Start of Records supplied

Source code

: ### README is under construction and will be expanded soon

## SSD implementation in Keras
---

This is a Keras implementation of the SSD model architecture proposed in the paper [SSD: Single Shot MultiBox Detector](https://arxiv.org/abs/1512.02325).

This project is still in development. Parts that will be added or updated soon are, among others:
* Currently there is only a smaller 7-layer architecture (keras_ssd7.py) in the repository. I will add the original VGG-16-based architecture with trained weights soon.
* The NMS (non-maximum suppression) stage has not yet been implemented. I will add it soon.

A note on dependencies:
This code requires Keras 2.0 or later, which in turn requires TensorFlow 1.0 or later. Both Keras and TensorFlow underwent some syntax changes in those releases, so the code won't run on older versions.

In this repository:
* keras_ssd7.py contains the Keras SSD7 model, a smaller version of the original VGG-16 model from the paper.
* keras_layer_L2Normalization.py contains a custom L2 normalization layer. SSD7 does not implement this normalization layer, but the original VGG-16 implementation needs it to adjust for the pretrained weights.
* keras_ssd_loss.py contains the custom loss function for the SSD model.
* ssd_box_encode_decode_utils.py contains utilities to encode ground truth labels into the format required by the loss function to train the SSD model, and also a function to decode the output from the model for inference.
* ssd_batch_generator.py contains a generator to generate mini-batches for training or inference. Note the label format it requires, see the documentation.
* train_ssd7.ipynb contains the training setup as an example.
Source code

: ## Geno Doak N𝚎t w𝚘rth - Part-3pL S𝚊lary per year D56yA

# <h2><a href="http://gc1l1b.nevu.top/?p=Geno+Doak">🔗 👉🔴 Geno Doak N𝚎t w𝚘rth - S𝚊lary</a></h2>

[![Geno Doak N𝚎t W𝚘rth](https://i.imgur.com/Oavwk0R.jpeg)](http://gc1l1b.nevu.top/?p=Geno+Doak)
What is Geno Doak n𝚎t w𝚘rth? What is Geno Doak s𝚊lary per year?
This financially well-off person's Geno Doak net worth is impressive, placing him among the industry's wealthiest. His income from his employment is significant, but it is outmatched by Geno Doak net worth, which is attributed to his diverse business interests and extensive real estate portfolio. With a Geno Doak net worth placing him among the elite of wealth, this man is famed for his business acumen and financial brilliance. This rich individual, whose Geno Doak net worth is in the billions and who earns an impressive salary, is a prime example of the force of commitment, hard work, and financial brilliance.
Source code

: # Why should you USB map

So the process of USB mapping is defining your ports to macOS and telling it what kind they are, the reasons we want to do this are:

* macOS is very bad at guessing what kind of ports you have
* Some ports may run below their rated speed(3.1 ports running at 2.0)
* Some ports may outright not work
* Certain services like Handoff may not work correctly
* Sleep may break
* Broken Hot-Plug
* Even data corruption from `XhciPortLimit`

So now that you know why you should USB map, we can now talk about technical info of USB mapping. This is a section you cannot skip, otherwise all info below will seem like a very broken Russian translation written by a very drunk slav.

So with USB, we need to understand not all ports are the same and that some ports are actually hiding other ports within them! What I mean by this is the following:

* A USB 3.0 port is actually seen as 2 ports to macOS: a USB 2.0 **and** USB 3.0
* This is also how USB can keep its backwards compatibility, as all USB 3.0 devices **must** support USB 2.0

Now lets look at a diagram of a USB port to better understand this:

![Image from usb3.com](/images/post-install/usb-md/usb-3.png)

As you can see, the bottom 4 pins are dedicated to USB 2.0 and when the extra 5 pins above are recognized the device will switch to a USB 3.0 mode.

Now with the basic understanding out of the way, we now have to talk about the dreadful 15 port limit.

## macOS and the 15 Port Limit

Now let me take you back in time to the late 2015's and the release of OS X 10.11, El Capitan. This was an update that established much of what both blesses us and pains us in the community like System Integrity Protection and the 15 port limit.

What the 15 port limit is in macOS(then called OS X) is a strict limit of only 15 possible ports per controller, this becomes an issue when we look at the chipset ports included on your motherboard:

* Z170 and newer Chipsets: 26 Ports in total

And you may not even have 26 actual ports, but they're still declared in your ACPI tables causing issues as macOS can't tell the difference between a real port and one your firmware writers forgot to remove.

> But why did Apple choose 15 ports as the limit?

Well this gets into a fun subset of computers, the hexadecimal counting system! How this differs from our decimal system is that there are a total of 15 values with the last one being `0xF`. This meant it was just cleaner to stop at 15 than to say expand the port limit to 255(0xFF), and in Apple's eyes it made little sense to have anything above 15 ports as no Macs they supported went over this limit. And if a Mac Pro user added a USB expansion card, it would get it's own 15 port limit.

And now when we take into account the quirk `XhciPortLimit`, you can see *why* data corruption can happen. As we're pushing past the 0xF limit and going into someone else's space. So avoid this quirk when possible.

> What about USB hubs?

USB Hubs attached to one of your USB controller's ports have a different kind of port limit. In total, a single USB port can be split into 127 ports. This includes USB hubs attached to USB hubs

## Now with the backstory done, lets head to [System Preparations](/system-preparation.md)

End of Records supplied

== About this exercise ==
Extract all lines from the data in which "Geno" is found.

== Exercise answer ==
: ## Geno Doak N𝚎t w𝚘rth - Part-3pL S𝚊lary per year D56yA
# <h2><a href="http://gc1l1b.nevu.top/?p=Geno+Doak">🔗 👉🔴 Geno Doak N𝚎t w𝚘rth - S𝚊lary</a></h2>
[![Geno Doak N𝚎t W𝚘rth](https://i.imgur.com/Oavwk0R.jpeg)](http://gc1l1b.nevu.top/?p=Geno+Doak)
What is Geno Doak n𝚎t w𝚘rth? What is Geno Doak s𝚊lary per year?
This financially well-off person's Geno Doak net worth is impressive, placing him among the industry's wealthiest. His income from his employment is significant, but it is outmatched by Geno Doak net worth, which is attributed to his diverse business interests and extensive real estate portfolio. With a Geno Doak net worth placing him among the elite of wealth, this man is famed for his business acumen and financial brilliance. This rich individual, whose Geno Doak net worth is in the billions and who earns an impressive salary, is a prime example of the force of commitment, hard work, and financial brilliance.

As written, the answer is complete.